#### Task to carry out:
Leave out any picture and return the remaining listing below exactly as given.

:: Source information

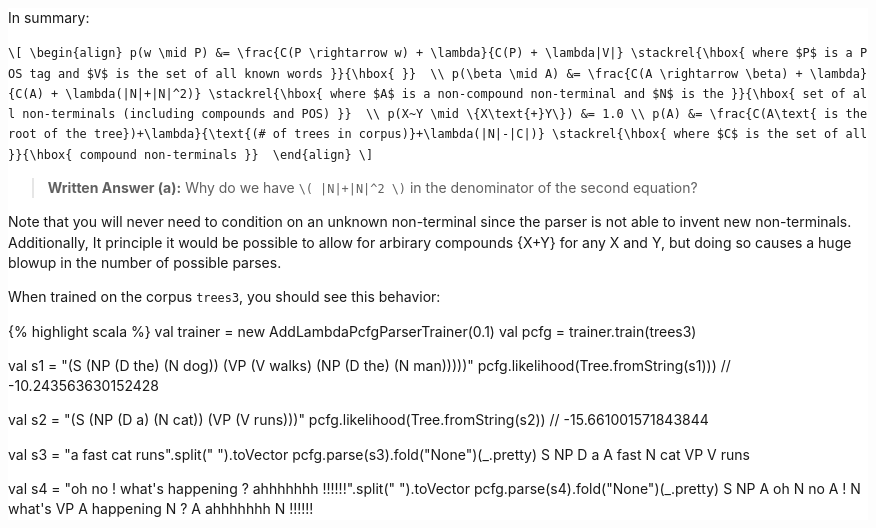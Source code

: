 In summary:

`\[
  \begin{align}
    p(w \mid P) &= \frac{C(P \rightarrow w) + \lambda}{C(P) + \lambda|V|}
      \stackrel{\hbox{
        where $P$ is a POS tag and $V$ is the set of all known words
      }}{\hbox{
      }}  \\
    p(\beta \mid A) &= \frac{C(A \rightarrow \beta) + \lambda}{C(A) + \lambda(|N|+|N|^2)}
      \stackrel{\hbox{
        where $A$ is a non-compound non-terminal and $N$ is the
      }}{\hbox{
        set of all non-terminals (including compounds and POS)
      }}  \\
    p(X~Y \mid \{X\text{+}Y\}) &= 1.0 \\
    p(A) &= \frac{C(A\text{ is the root of the tree})+\lambda}{\text{(# of trees in corpus)}+\lambda(|N|-|C|)}
      \stackrel{\hbox{
        where $C$ is the set of all 
      }}{\hbox{
        compound non-terminals
      }} 
  \end{align}
\]`

> **Written Answer (a):** Why do we have `\( |N|+|N|^2 \)` in the denominator of the second equation?

Note that you will never need to condition on an unknown non-terminal since the parser is not able to invent new non-terminals.  Additionally,   It principle it would be possible to allow for arbirary compounds {X+Y} for any X and Y, but doing so causes a huge blowup in the number of possible parses.

When trained on the corpus `trees3`, you should see this behavior:

{% highlight scala %}
val trainer = new AddLambdaPcfgParserTrainer(0.1)
val pcfg = trainer.train(trees3)

val s1 = "(S (NP (D the) (N dog)) (VP (V walks) (NP (D the) (N man)))))"
pcfg.likelihood(Tree.fromString(s1))) // -10.243563630152428

val s2 = "(S (NP (D a) (N cat)) (VP (V runs)))"
pcfg.likelihood(Tree.fromString(s2)) // -15.661001571843844

val s3 = "a fast cat runs".split(" ").toVector
pcfg.parse(s3).fold("None")(_.pretty)
S
  NP
    D a
    A fast
    N cat
  VP V runs

val s4 = "oh no ! what's happening ? ahhhhhhh !!!!!!".split(" ").toVector
pcfg.parse(s4).fold("None")(_.pretty)
S
  NP
    A oh
    N no
    A !
    N what's
  VP
    A happening
    N ?
    A ahhhhhhh
    N !!!!!!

::::

#### Result of the exercise:
Source code

: In summary:

`\[
  \begin{align}
    p(w \mid P) &= \frac{C(P \rightarrow w) + \lambda}{C(P) + \lambda|V|}
      \stackrel{\hbox{
        where $P$ is a POS tag and $V$ is the set of all known words
      }}{\hbox{
      }}  \\
    p(\beta \mid A) &= \frac{C(A \rightarrow \beta) + \lambda}{C(A) + \lambda(|N|+|N|^2)}
      \stackrel{\hbox{
        where $A$ is a non-compound non-terminal and $N$ is the
      }}{\hbox{
        set of all non-terminals (including compounds and POS)
      }}  \\
    p(X~Y \mid \{X\text{+}Y\}) &= 1.0 \\
    p(A) &= \frac{C(A\text{ is the root of the tree})+\lambda}{\text{(# of trees in corpus)}+\lambda(|N|-|C|)}
      \stackrel{\hbox{
        where $C$ is the set of all 
      }}{\hbox{
        compound non-terminals
      }} 
  \end{align}
\]`

> **Written Answer (a):** Why do we have `\( |N|+|N|^2 \)` in the denominator of the second equation?

Note that you will never need to condition on an unknown non-terminal since the parser is not able to invent new non-terminals.  Additionally,   It principle it would be possible to allow for arbirary compounds {X+Y} for any X and Y, but doing so causes a huge blowup in the number of possible parses.

When trained on the corpus `trees3`, you should see this behavior:

{% highlight scala %}
val trainer = new AddLambdaPcfgParserTrainer(0.1)
val pcfg = trainer.train(trees3)

val s1 = "(S (NP (D the) (N dog)) (VP (V walks) (NP (D the) (N man)))))"
pcfg.likelihood(Tree.fromString(s1))) // -10.243563630152428

val s2 = "(S (NP (D a) (N cat)) (VP (V runs)))"
pcfg.likelihood(Tree.fromString(s2)) // -15.661001571843844

val s3 = "a fast cat runs".split(" ").toVector
pcfg.parse(s3).fold("None")(_.pretty)
S
  NP
    D a
    A fast
    N cat
  VP V runs

val s4 = "oh no ! what's happening ? ahhhhhhh !!!!!!".split(" ").toVector
pcfg.parse(s4).fold("None")(_.pretty)
S
  NP
    A oh
    N no
    A !
    N what's
  VP
    A happening
    N ?
    A ahhhhhhh
    N !!!!!!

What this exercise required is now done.